Il reste désormais à attendre la décision de la Cour de justice de l'Union européenne, pour être fixé. 

 

coauteurs et œuvre audiovisuelle

L'article L. 113-7 du code de la propriété intellectuelle présume coauteurs d'une œuvre audiovisuelle l'auteur du scénario, l'auteur de l'adaptation, l'auteur du texte parlé, l'auteur des compositions musicales spécialement réalisées pour l'œuvre et le réalisateur.

Les auteurs de la musique et des paroles d'une série télévisuelle enfantine avaient assigné le producteur en contrefaçon pour avoir fait éditer l'œuvre en question sous la forme d'une collection de DVD, en méconnaissance de leurs droits.

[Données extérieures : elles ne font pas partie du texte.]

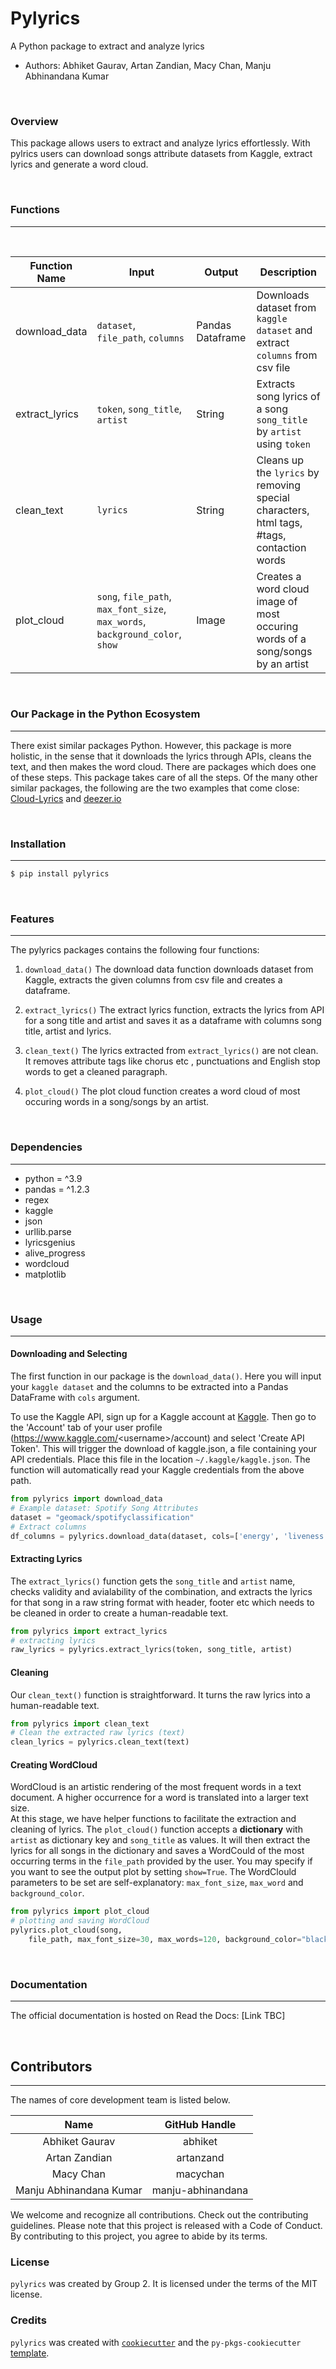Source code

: # Pylyrics  
A Python package to extract and analyze lyrics

-   Authors: Abhiket Gaurav, Artan Zandian, Macy Chan, Manju Abhinandana Kumar

<br>

### Overview
This package allows users to extract and analyze lyrics effortlessly. With pylrics users can download songs attribute datasets from Kaggle, extract lyrics and generate a word cloud. 

<br>

### Functions
---
<br>

| Function Name | Input | Output | Description |
|-----------|------------|---------------|------------------|
| download_data | `dataset`, `file_path`, `columns` | Pandas Dataframe | Downloads dataset from `kaggle dataset` and extract `columns` from csv file |
| extract_lyrics | `token`, `song_title`, `artist` | String | Extracts song lyrics of a song `song_title` by `artist` using `token` |
| clean_text | `lyrics` | String |  Cleans up the `lyrics` by removing special characters, html tags, #tags, contaction words |
| plot_cloud | `song`, `file_path`, `max_font_size`, `max_words`, `background_color`, `show` | Image | Creates a word cloud image of most occuring words of a song/songs by an artist |

<br>

### Our Package in the Python Ecosystem
---
There exist similar packages Python. However, this package is more holistic, in the sense that it downloads the lyrics through APIs, cleans the text, and then makes the word cloud. There are packages which does one of these steps. This package takes care of all the steps. Of the many other similar packages, the following are the two examples that come close: [Cloud-Lyrics](https://github.com/lorenza12/Cloud-Lyrics) and [deezer.io](https://deezer.io/a-new-way-to-look-at-an-artist-from-lyrics-to-wordclouds-christmas-special-56a854cb4e77#.op1gx82h4)

<br>

### Installation
---
```bash
$ pip install pylyrics
```
<br>

### Features
---
The pylyrics packages contains the following four functions:

1. `download_data()` The download data function downloads dataset from Kaggle, extracts the given columns from csv file and creates a dataframe.

2. `extract_lyrics()` The extract lyrics function, extracts the lyrics from API for a song title and artist and saves it as a dataframe with columns song title, artist and lyrics.

3. `clean_text()` The lyrics extracted from `extract_lyrics()` are not clean. It removes attribute tags like chorus etc , punctuations and English stop words to get a cleaned paragraph. 

4. `plot_cloud()` The plot cloud function creates a word cloud of most occuring words in a song/songs by an artist.

<br>

### Dependencies
---
- python = ^3.9
- pandas = ^1.2.3
- regex
- kaggle
- json
- urllib.parse
- lyricsgenius
- alive_progress
- wordcloud
- matplotlib  
<br>

### Usage
---
#### Downloading and Selecting
The first function in our package is the `download_data()`. Here you will input your `kaggle dataset` and the columns to be extracted into a Pandas DataFrame with `cols` argument. 

To use the Kaggle API, sign up for a Kaggle account at [Kaggle](https:/www.kaggle.com). Then go to the 'Account' tab of your user profile (https://www.kaggle.com/<username\>/account) and select 'Create API Token'. This will trigger the download of kaggle.json, a file containing your API credentials. Place this file in the location `~/.kaggle/kaggle.json`. The function will automatically read your Kaggle credentials from the above path.
  
```python 
from pylyrics import download_data
# Example dataset: Spotify Song Attributes  
dataset = "geomack/spotifyclassification"
# Extract columns 
df_columns = pylyrics.download_data(dataset, cols=['energy', 'liveness'])
```
#### Extracting Lyrics
The `extract_lyrics()` function gets the `song_title` and `artist` name, checks validity and avialability of the combination, and extracts the lyrics for that song in a raw string format with header, footer etc which needs to be cleaned in order to create a human-readable text.  
```python 
from pylyrics import extract_lyrics
# extracting lyrics 
raw_lyrics = pylyrics.extract_lyrics(token, song_title, artist)
```
#### Cleaning
Our `clean_text()` function is straightforward. It turns the raw lyrics into a human-readable text.
```python 
from pylyrics import clean_text
# Clean the extracted raw lyrics (text)
clean_lyrics = pylyrics.clean_text(text)
```

#### Creating WordCloud
WordCloud is an artistic rendering of the most frequent words in a text document. A higher occurrence for a word is translated into a larger text size.  
At this stage, we have helper functions to facilitate the extraction and cleaning of lyrics. The `plot_cloud()` function accepts a **dictionary** with `artist` as dictionary key and `song_title` as values. It will then extract the lyrics for all songs in the dictionary and saves a WordCould of the most occurring terms in the `file_path` provided by the user. You may specify if you want to see the output plot by setting `show=True`. The WordClould parameters to be set are self-explanatory: `max_font_size`, `max_word` and `background_color`.
```python 
from pylyrics import plot_cloud
# plotting and saving WordCloud
pylyrics.plot_cloud(song,
    file_path, max_font_size=30, max_words=120, background_color="black", show=False)
```

<br>

### Documentation
---
The official documentation is hosted on Read the Docs: [Link TBC]

<br>

## Contributors
---
The names of core development team is listed below.

|           Name          |   GitHub Handle   |
|:-----------------------:|:-----------------:|
|      Abhiket Gaurav     |      abhiket      |
|      Artan Zandian      |     artanzand     |
|        Macy Chan        |      macychan     |
| Manju Abhinandana Kumar | manju-abhinandana |

We welcome and recognize all contributions. Check out the contributing guidelines. Please note that this project is released with a Code of Conduct. By contributing to this project, you agree to abide by its terms.

### License

`pylyrics` was created by Group 2. It is licensed under the terms of the MIT license.

### Credits

`pylyrics` was created with [`cookiecutter`](https://cookiecutter.readthedocs.io/en/latest/) and the `py-pkgs-cookiecutter` [template](https://github.com/py-pkgs/py-pkgs-cookiecutter).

La cour d'appel a déclaré leur action visant à la défense de leurs droits patrimoniaux irrecevable, faute par eux d'avoir appelé dans la cause l'ensemble des coauteurs. L'article L. 113-3 du code de la propriété intellectuelle dispose en effet que "l'œuvre de colalboration est la propriété commune des coauteurs" lesquels "doivent exercer leurs droits d'un commun accord".

Devant la Cour de cassation, les auteurs de la musique et des paroles arguaient qu'ils étaient au sens de l'article L. 112-2 du code de la propriété intellectuelle les auteurs d'une œuvre musicale propre et de ce fait recevables à agir, peu importe le mode de diffusion de l'œuvre. Ainsi leur qualité ne pouvait se réduire à celle de coauteurs de l'œuvre audiovisuelle. 

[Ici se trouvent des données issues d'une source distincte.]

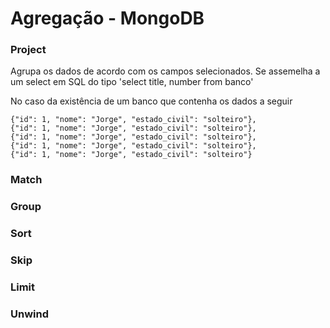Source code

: # Agregação - MongoDB

### Project

Agrupa os dados de acordo com os campos selecionados.
Se assemelha a um select em SQL do tipo 'select title, number from banco'

No caso da existência de um banco que contenha os dados a seguir

```
{"id": 1, "nome": "Jorge", "estado_civil": "solteiro"},
{"id": 1, "nome": "Jorge", "estado_civil": "solteiro"},
{"id": 1, "nome": "Jorge", "estado_civil": "solteiro"},
{"id": 1, "nome": "Jorge", "estado_civil": "solteiro"},
{"id": 1, "nome": "Jorge", "estado_civil": "solteiro"}
```

### Match

### Group

### Sort

### Skip

### Limit

### Unwind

Par son arrêt du 22 mars 2012, la Cour de cassation met un terme à la procédure. Les conventions produites démontrent que les comptines avaient été spécialement conçues pour être associées aux images, peu important que celles-ci fussent préexistantes, et constituaient avec elles des œuvres audiovisuelles. Dès lors, l'action était bien subordonnée à la mise en cause de l'ensemble des coauteurs.

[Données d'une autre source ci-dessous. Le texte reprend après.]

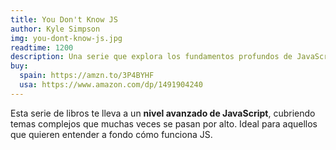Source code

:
 ```yaml
---
title: You Don't Know JS
author: Kyle Simpson
img: you-dont-know-js.jpg
readtime: 1200
description: Una serie que explora los fundamentos profundos de JavaScript.
buy:
  spain: https://amzn.to/3P4BYHF
  usa: https://www.amazon.com/dp/1491904240
---
```


Esta serie de libros te lleva a un **nivel avanzado de JavaScript**, cubriendo temas complejos que muchas veces se pasan por alto. Ideal para aquellos que quieren entender a fondo cómo funciona JS.
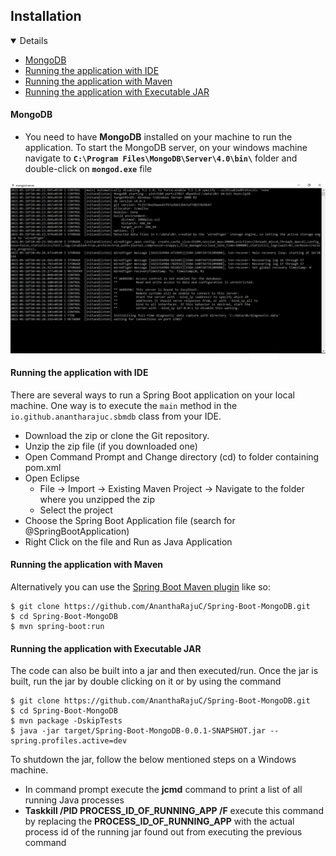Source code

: ## Installation

<details open="open">
	<ul>
		<li><a href="#mongodb">MongoDB</a></li>
		<li><a href="#running-the-application-with-ide">Running the application with IDE</a></li>
		<li><a href="#running-the-application-with-maven">Running the application with Maven</a></li>
		<li><a href="#running-the-application-with-executable-jar">Running the application with Executable JAR</a></li>
	</ul>
</details>

#### MongoDB

*	You need to have **MongoDB** installed on your machine to run the application. To start the MongoDB server, on your windows machine navigate to **`C:\Program Files\MongoDB\Server\4.0\bin\`** folder and double-click on **`mongod.exe`** file

[![MongoDB Server Start](documents/images/mongod-server-start.PNG)](documents/images/mongod-server-start.PNG)

#### Running the application with IDE

There are several ways to run a Spring Boot application on your local machine. One way is to execute the `main` method in the `io.github.anantharajuc.sbmdb` class from your IDE.

* 	Download the zip or clone the Git repository.
* 	Unzip the zip file (if you downloaded one)
* 	Open Command Prompt and Change directory (cd) to folder containing pom.xml
* 	Open Eclipse
	* File -> Import -> Existing Maven Project -> Navigate to the folder where you unzipped the zip
	* Select the project
* 	Choose the Spring Boot Application file (search for @SpringBootApplication)
* 	Right Click on the file and Run as Java Application

#### Running the application with Maven

Alternatively you can use the [Spring Boot Maven plugin](https://docs.spring.io/spring-boot/docs/current/reference/html/build-tool-plugins-maven-plugin.html) like so:

```shell
$ git clone https://github.com/AnanthaRajuC/Spring-Boot-MongoDB.git
$ cd Spring-Boot-MongoDB
$ mvn spring-boot:run
```

#### Running the application with Executable JAR

The code can also be built into a jar and then executed/run. Once the jar is built, run the jar by double clicking on it or by using the command 

```shell
$ git clone https://github.com/AnanthaRajuC/Spring-Boot-MongoDB.git
$ cd Spring-Boot-MongoDB
$ mvn package -DskipTests
$ java -jar target/Spring-Boot-MongoDB-0.0.1-SNAPSHOT.jar --spring.profiles.active=dev
```

To shutdown the jar, follow the below mentioned steps on a Windows machine.

*	In command prompt execute the **jcmd** command to print a list of all running Java processes
*	**Taskkill /PID PROCESS_ID_OF_RUNNING_APP /F** execute this command by replacing the **PROCESS_ID_OF_RUNNING_APP** with the actual process id of the running jar found out from executing the previous command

décoration, contrefaçon de droit d'auteur (non)

Une société de décoration d'intérieur que je représentais s'était vue reprocher, par une société concurrente, la copie de deux stickers représentant une ombre végétale ainsi qu'une décoration à suspendre en forme de papillon.

En première instance, le Tribunal avait rejeté la contrefaçon au motif qu'il ne se dégageait pas des objets décoratifs de la défenderesse une impression d'ensemble identique. Il avait en revanche retenu des actes de parasitisme au titre des deux premiers articles décoratifs représentant une ombre végétale, ce que la demanderesse avait néanmoins considéré insuffisant si bien qu'elle avait interjeté appel du jugement.

Mal lui en a pris : le 20 janvier dernier, la Cour d'appel a tout d'abord confirmé l'absence de contrefaçon, mais en motivant le rejet non pas du fait de l'absence "d'impression d'ensemble", indifférente en droit d'auteur, mais bien du fait que les caractéristiques originales des dessins dont la protection était revendiquée n'étaient pas reprises par les objets décoratifs de l'intimée.

Mais la Cour d'appel a même infirmé la condamnation prononcée par le Tribunal au titre du parasitisme, accueillant ainsi l'appel incident de l'intimée. Elle relevait, selon une jurisprudence constante, que "la commercialisation d'un même produit selon des modalités différentes n'est que l'exercice de la libre concurrence ; que quand bien même les articles de décoration intérieure commercialisés par la société intimée seraient identiques à ceux de l'appelante, cette seule constatation ne suffit pas à caractériser un acte de concurrence déloyale". De plus, en l'espèce, tout risque de confusion était exclu et "l'absence de démonstration de la captation illicite d'une valeur économique" commandaient de rejeter les prétentions de l'appelante et d'infirmer le jugement en ce qu'il a retenu des actes de parasitisme à l'encontre de l'intimée.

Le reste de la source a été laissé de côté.